Furthermore, the PDF method has been also frequently used to study the nanostructures of photocatalysts. For example, Thorsten et al. investigated the structures of photocatalyst Bi₂WO₆ at various sizes, which strongly couples the spectroscopic features.^{[ 277 ]} By using the PDF, the local geometries of BiO_x and WO₆ polyhedrons as well as their deformation in quantum‐dot‐sized Bi₂WO₆ have been clearly clarified. In another case, the nanostructure of hydrothermally prepared BiEuWO₆ and BiTbWO₆ photocatalysts have been encoded by neutron PDF coupled with long‐range probes such as synchrotron and neutron XRD refinements.^{[ 278 ]} In this way, the interplay between local structure and photocatalytic activity has been explored. Subsequently, the local bonding environments of Sillén–Aurvillius structured Bi₄TaO₈Cl nano‐photocatalyst have been probed by neutron PDF analysis.^{[ 279 ]} Compared with the bulk Bi₄TaO₈Cl, the local structure of the nano‐ Bi₄TaO₈Cl exhibits obvious deviations. The results show that the TaO₆ octahedral distortion increases accompanied with a decrease of Ta—O—Ta bond angle for the nano material, which impacts the band structure and electron‐hole migration. Moreover, synchrotron PDF analysis was also employed to study the local structure of NH₃‐loaded Fe(II)‐hydroxy‐phosphonoacetate substituted with Mn(II) isomorphic dopants (M = Mn, Co, and Zn).^{[ 280 ]} The PDF results confirm the loss of crystallinity upon NH₃ adsorption, but the short‐range ordering could be maintained. Accordingly, the relationship between the improved photocatalytic performance and the local structural changes is clarified. Furthermore, in situ PDF was carried out to investigate the local structural changes of graphene oxide (GO)/TiO₂ composites under H₂ reduction.^{[ 281 ]} The evolutions of Ti—O and Ti—Ti bonds arising from hydrogenation are clearly identified, which evidences the C—C and Ti—C/Ti‐H contributions under Ti—O transition. This work helps to understand the relationship between the dynamic structural transition and a highly active photocatalyst during the synthesis process.

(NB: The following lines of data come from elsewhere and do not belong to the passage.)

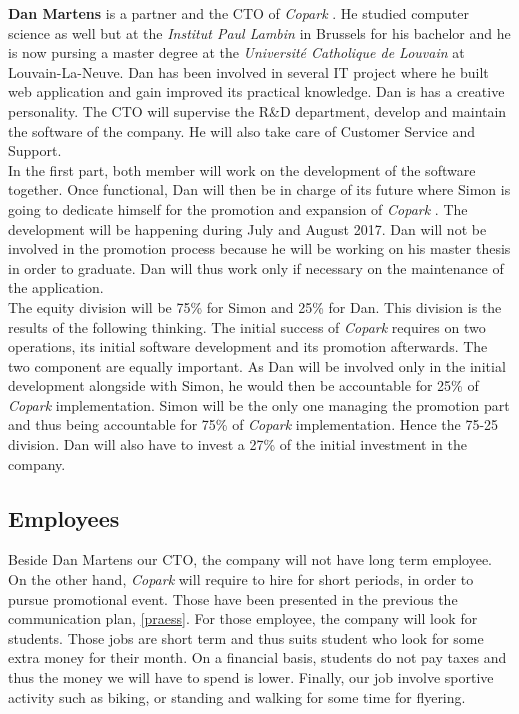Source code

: \documentclass[12pt,a4paper,oneside]{book}
\newcommand{\bp}{\textit{Copark }}
\begin{document}
\textbf{Dan Martens} is a partner and the CTO of \bp. He studied computer science as well but at the \textit{Institut Paul Lambin} in Brussels for his bachelor and he is now pursing a master degree at the \textit{Université Catholique de Louvain} at Louvain-La-Neuve. Dan has been involved in several IT project where he built web application and gain improved its practical knowledge. Dan is has a creative personality. The CTO will supervise the R\&D department, develop and maintain the software of the company. He will also take care of Customer Service and Support.\\

In the first part, both member will work on the development of the software together. Once functional, Dan will then be in charge of its future where Simon is going to dedicate himself for the promotion and expansion of \bp. The development will be happening during July and August 2017. Dan will not be involved in the promotion process because he will be working on his master thesis in order to graduate. Dan will thus work only if necessary on the maintenance of the application.\\

The equity division will be 75\% for Simon and 25\% for Dan. This division is the results of the following thinking. The initial success of \bp requires on two operations, its initial software development and its promotion afterwards. The two component are equally important. As Dan will be involved only in the initial development alongside with Simon, he would then be accountable for 25\% of \bp implementation. Simon will be the only one managing the promotion part and thus being accountable for 75\% of \bp implementation. Hence the 75-25 division. Dan will also have to invest a 27\% of the initial investment in the company.

\subsection{Employees}

Beside Dan Martens our CTO, the company will not have long term employee. On the other hand, \bp will require to hire for short periods, in order to pursue promotional event. Those have been presented in the previous the communication plan, \autoref{praess}. For those employee, the company will look for students. Those jobs are short term and thus suits student who look for some extra money for their month. On a financial basis, students do not pay taxes and thus the money we will have to spend is lower. Finally, our job involve sportive activity such as biking, or standing and walking for some time for flyering.
\end{document}
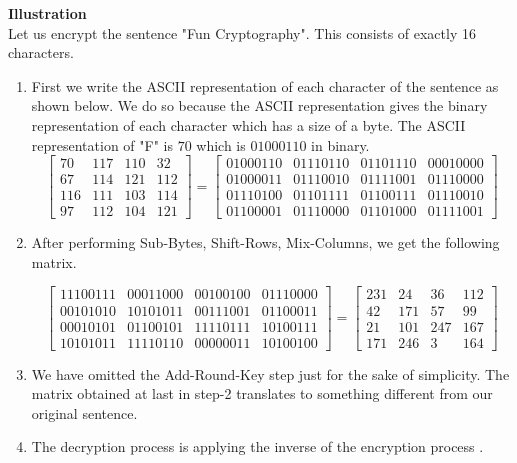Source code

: \documentclass[11pt]{amsart}
\theoremstyle{plain}
\theoremstyle{definition}
\numberwithin{equation}{section}
\begin{document}
\textbf{Illustration}\\
Let us encrypt the sentence "Fun Cryptography". This consists of exactly 16 characters.
\begin{enumerate}
\item First we write the ASCII representation of each character of the sentence as shown below. We do so because the ASCII representation gives the binary representation of each character which has a size of a byte. The ASCII representation of "F" is \(70\) which is \(01000110\) in binary.
  \[\begin{bmatrix}
      70 & 117 & 110 & 32 \\
      67 & 114 & 121 & 112\\
      116 & 111 & 103 & 114 \\
      97 & 112 & 104 & 121
    \end{bmatrix}=
    \begin{bmatrix}
      01000110 & 01110110 & 01101110 & 00010000 \\
      01000011 & 01110010 & 01111001 & 01110000\\
      01110100 & 01101111 & 01100111 & 01110010 \\
      01100001 & 01110000 & 01101000 & 01111001
    \end{bmatrix}
  \]


\item After performing Sub-Bytes, Shift-Rows, Mix-Columns, we get the following matrix.

  \[\begin{bmatrix}
      11100111 & 00011000 & 00100100 & 01110000\\
      00101010 & 10101011 & 00111001 & 01100011\\
      00010101 & 01100101 & 11110111 & 10100111\\
      10101011 & 11110110 & 00000011 & 10100100
    \end{bmatrix}=
    \begin{bmatrix}
      231 & 24 & 36 & 112\\
      42 & 171 & 57 & 99\\
      21 & 101 & 247 & 167\\
      171 & 246 & 3 & 164
    \end{bmatrix}
  \]

\item We have omitted the Add-Round-Key step just for the sake of simplicity. The matrix obtained at last in step-2 translates to something different from our original sentence.

\item The decryption process is applying the inverse of the encryption process \cite{aes}.
\end{enumerate}
\clearpage
\end{document}
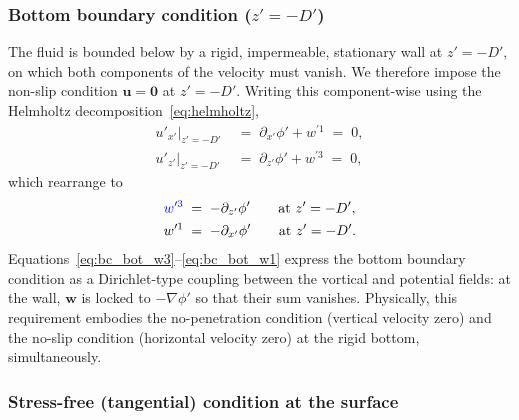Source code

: \documentclass{article}
\newcommand{\uu}{\mathbf{u}}
\newcommand{\ww}{\mathbf{w}}
\begin{document}
\subsubsection{Bottom boundary condition (\texorpdfstring{$z' = -D'$}{z' = -D'})}
\label{sec:bc_bottom}

The fluid is bounded below by a rigid, impermeable, stationary wall at $z' = -D'$, on which both components of the velocity must vanish.
We therefore impose the non-slip condition $\uu = \bm{0}$ at $z' = -D'$.
Writing this component-wise using the Helmholtz decomposition~\eqref{eq:helmholtz},
\begin{align}
    u'_{x'}\big|_{z'=-D'} \;&=\; \partial_{x'}\phi' + w^{\prime 1} \;=\; 0, \label{eq:bot_x_velocity} \\
    u'_{z'}\big|_{z'=-D'} \;&=\; \partial_{z'}\phi' + w^{\prime 3} \;=\; 0, \label{eq:bot_z_velocity}
\end{align}
which rearrange to
\color{black}
\begin{align}
\color{blue}
    w^{\prime 3} \;&=\; -\partial_{z'}\phi' \qquad \text{at } z' = -D', \label{eq:bc_bot_w3} \\
    w^{\prime 1} \;&=\; -\partial_{x'}\phi' \qquad \text{at } z' = -D'. \label{eq:bc_bot_w1}
\end{align}
Equations~\eqref{eq:bc_bot_w3}--\eqref{eq:bc_bot_w1} express the bottom boundary condition as a Dirichlet-type coupling between the vortical and potential fields: at the wall, $\ww$ is locked to $-\nabla\phi'$ so that their sum vanishes.
Physically, this requirement embodies the no-penetration condition (vertical velocity zero) and the no-slip condition (horizontal velocity zero) at the rigid bottom, simultaneously.

\subsubsection{Stress-free (tangential) condition at the surface}
\label{sec:stress_free_w1}
\end{document}
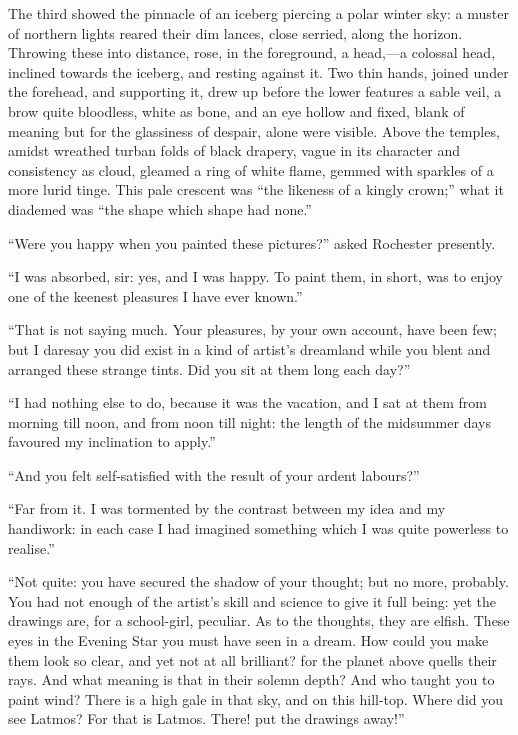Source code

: The third showed the pinnacle of an iceberg piercing a polar winter sky:
a muster of northern lights reared their dim lances, close serried,
along the horizon. Throwing these into distance, rose, in the
foreground, a head,---a colossal head, inclined towards the iceberg, and
resting against it. Two thin hands, joined under the forehead, and
supporting it, drew up before the lower features a sable veil, a brow
quite bloodless, white as bone, and an eye hollow and fixed, blank of
meaning but for the glassiness of despair, alone were visible. Above
the temples, amidst wreathed turban folds of black drapery, vague in its
character and consistency as cloud, gleamed a ring of white flame,
gemmed with sparkles of a more lurid tinge. This pale crescent was
\enquote{the likeness of a kingly crown;} what it diademed was
\enquote{the shape which shape had none.}

\enquote{Were you happy when you painted these pictures?} asked \Mr{}
Rochester presently.

\enquote{I was absorbed, sir: yes, and I was happy. To paint them, in
	short, was to enjoy one of the keenest pleasures I have ever known.}

\enquote{That is not saying much. Your pleasures, by your own account,
	have been few; but I daresay you did exist in a kind of artist's
	dreamland while you blent and arranged these strange tints. Did you sit
	at them long each day?}

\enquote{I had nothing else to do, because it was the vacation, and I
	sat at them from morning till noon, and from noon till night: the length
	of the midsummer days favoured my inclination to apply.}

\enquote{And you felt self-satisfied with the result of your ardent
	labours?}

\enquote{Far from it. I was tormented by the contrast between my idea
	and my handiwork: in each case I had imagined something which I was
	quite powerless to realise.}

\enquote{Not quite: you have secured the shadow of your thought; but no
	more, probably. You had not enough of the artist's skill and science to
	give it full being: yet the drawings are, for a school-girl, peculiar.
	As to the thoughts, they are elfish. These eyes in the Evening Star you
	must have seen in a dream. How could you make them look so clear, and
	yet not at all brilliant? for the planet above quells their rays. And
	what meaning is that in their solemn depth? And who taught you to paint
	wind? There is a high gale in that sky, and on this hill-top. Where
	did you see Latmos? For that is Latmos. There! put the drawings away!}

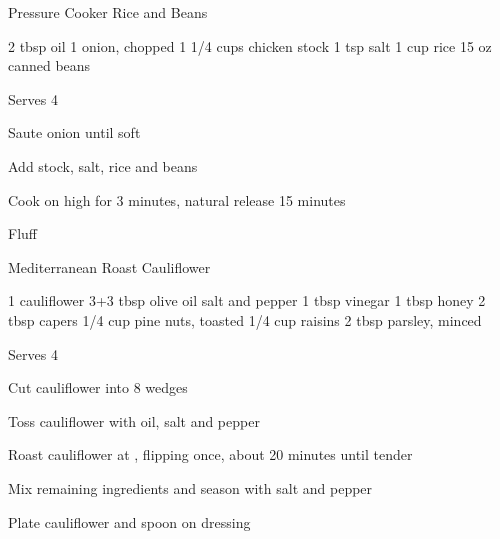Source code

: \begin{recipe}{Pressure Cooker Rice and Beans}{\vegetarian{}}
\begin{ingredients}
2 tbsp oil
1 onion, chopped
1 1/4 cups chicken stock
1 tsp salt
1 cup rice
15 oz canned beans
\end{ingredients}
\nextcolumn
Serves 4
\begin{steps}
    \item Saute onion until soft
    \item Add stock, salt, rice and beans
    \item Cook on high for 3 minutes, natural release 15 minutes
    \item Fluff
\end{steps}
\end{recipe}

\begin{recipe}{Mediterranean Roast Cauliflower}{\vegetarian{}}
\begin{ingredients}
1 cauliflower
3+3 tbsp olive oil
salt and pepper
1 tbsp vinegar
1 tbsp honey
2 tbsp capers
1/4 cup pine nuts, toasted
1/4 cup raisins
2 tbsp parsley, minced
\end{ingredients}
\nextcolumn
Serves 4
\begin{steps}
    \item Cut cauliflower into 8 wedges
    \item Toss cauliflower with oil, salt and pepper
    \item Roast cauliflower at , flipping once, about 20 minutes until tender
    \item Mix remaining ingredients and season with salt and pepper
    \item Plate cauliflower and spoon on dressing
\end{steps}
\end{recipe}

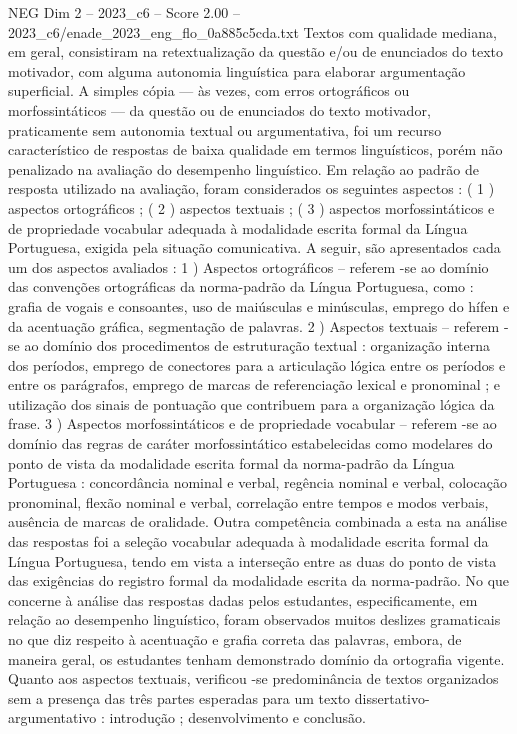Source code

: \begin{textsample}{NEG Dim 2 – 2023\_c6 – Score 2.00 – 2023\_c6/enade\_2023\_eng\_flo\_0a885c5cda.txt}
Textos com qualidade mediana, em geral, consistiram na retextualização da questão e/ou de enunciados do texto motivador, com alguma autonomia linguística para elaborar argumentação superficial.
A simples cópia — às vezes, com erros ortográficos ou morfossintáticos — da questão ou de enunciados do texto motivador, praticamente sem autonomia textual ou argumentativa, foi um recurso característico de respostas de baixa qualidade em termos linguísticos, porém não penalizado na avaliação do desempenho linguístico.
Em relação ao padrão de resposta utilizado na avaliação, foram considerados os seguintes aspectos : ( 1 ) aspectos ortográficos ; ( 2 ) aspectos textuais ; ( 3 ) aspectos morfossintáticos e de propriedade vocabular adequada à modalidade escrita formal da Língua Portuguesa, exigida pela situação comunicativa.
A seguir, são apresentados cada um dos aspectos avaliados : 1 ) Aspectos ortográficos – referem -se ao domínio das convenções ortográficas da norma-padrão da Língua Portuguesa, como : grafia de vogais e consoantes, uso de maiúsculas e minúsculas, emprego do hífen e da acentuação gráfica, segmentação de palavras. 2 ) Aspectos textuais – referem -se ao domínio dos procedimentos de estruturação textual : organização interna dos períodos, emprego de conectores para a articulação lógica entre os períodos e entre os parágrafos, emprego de marcas de referenciação lexical e pronominal ; e utilização dos sinais de pontuação que contribuem para a organização lógica da frase. 3 ) Aspectos morfossintáticos e de propriedade vocabular – referem -se ao domínio das regras de caráter morfossintático estabelecidas como modelares do ponto de vista da modalidade escrita formal da norma-padrão da Língua Portuguesa : concordância nominal e verbal, regência nominal e verbal, colocação pronominal, flexão nominal e verbal, correlação entre tempos e modos verbais, ausência de marcas de oralidade.
Outra competência combinada a esta na análise das respostas foi a seleção vocabular adequada à modalidade escrita formal da Língua Portuguesa, tendo em vista a interseção entre as duas do ponto de vista das exigências do registro formal da modalidade escrita da norma-padrão.
No que concerne à análise das respostas dadas pelos estudantes, especificamente, em relação ao desempenho linguístico, foram observados muitos deslizes gramaticais no que diz respeito à acentuação e grafia correta das palavras, embora, de maneira geral, os estudantes tenham demonstrado domínio da ortografia vigente.
Quanto aos aspectos textuais, verificou -se predominância de textos organizados sem a presença das três partes esperadas para um texto dissertativo-argumentativo : introdução ; desenvolvimento e conclusão.

\end{textsample}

3.6. Energy Storage Materials

Rechargeable batteries, powering the majority of portable electronics and electric vehicles (EVs), have been a research hotspot in today's highly mobile society.^{[ 282 ]} Typically, the battery systems consist of four different components: cathode, anode, electrolyte, and separator. Although every single component is essential, it is the electrode material (i.e., cathode and anode) that determines the capacity and cut‐off voltage of a battery, and the electrochemical performance of the electrode materials is strongly coupled with the multi‐scale structures from long‐range to short‐range levels.^{[ 16 ]} For most of the electrode materials, the long‐range average structures and their evolutions upon changing and discharging have been clarified by in situ XRD measurements. Hence, the current research focus of electrode materials has been shifted gradually to the short‐range local structures, with the efforts being paid on two aspects: i) The design and optimization of static local structures. In order for desired performance, the cathode materials are usually designed with defects and cation disorders, or integrated with dopants, while the anode materials are frequently made of nanoscale, nanostructured or even amorphous materials. The success of these efforts relies on an in‐depth understanding of the short‐range local structure. ii) Tracking the local structural evolution during electrochemical process. Upon charging and discharging, the repetitive (de)intercalations of alkali‐metal ions are actually inhomogeneous, thus inducing distorted or even amorphous structures that are undetectable for the commonly used in situ XRD. With this regard, the PDF method that is complementary to the conventional diffraction‐based crystallography deserves to be undertaken in the researches of energy storage materials.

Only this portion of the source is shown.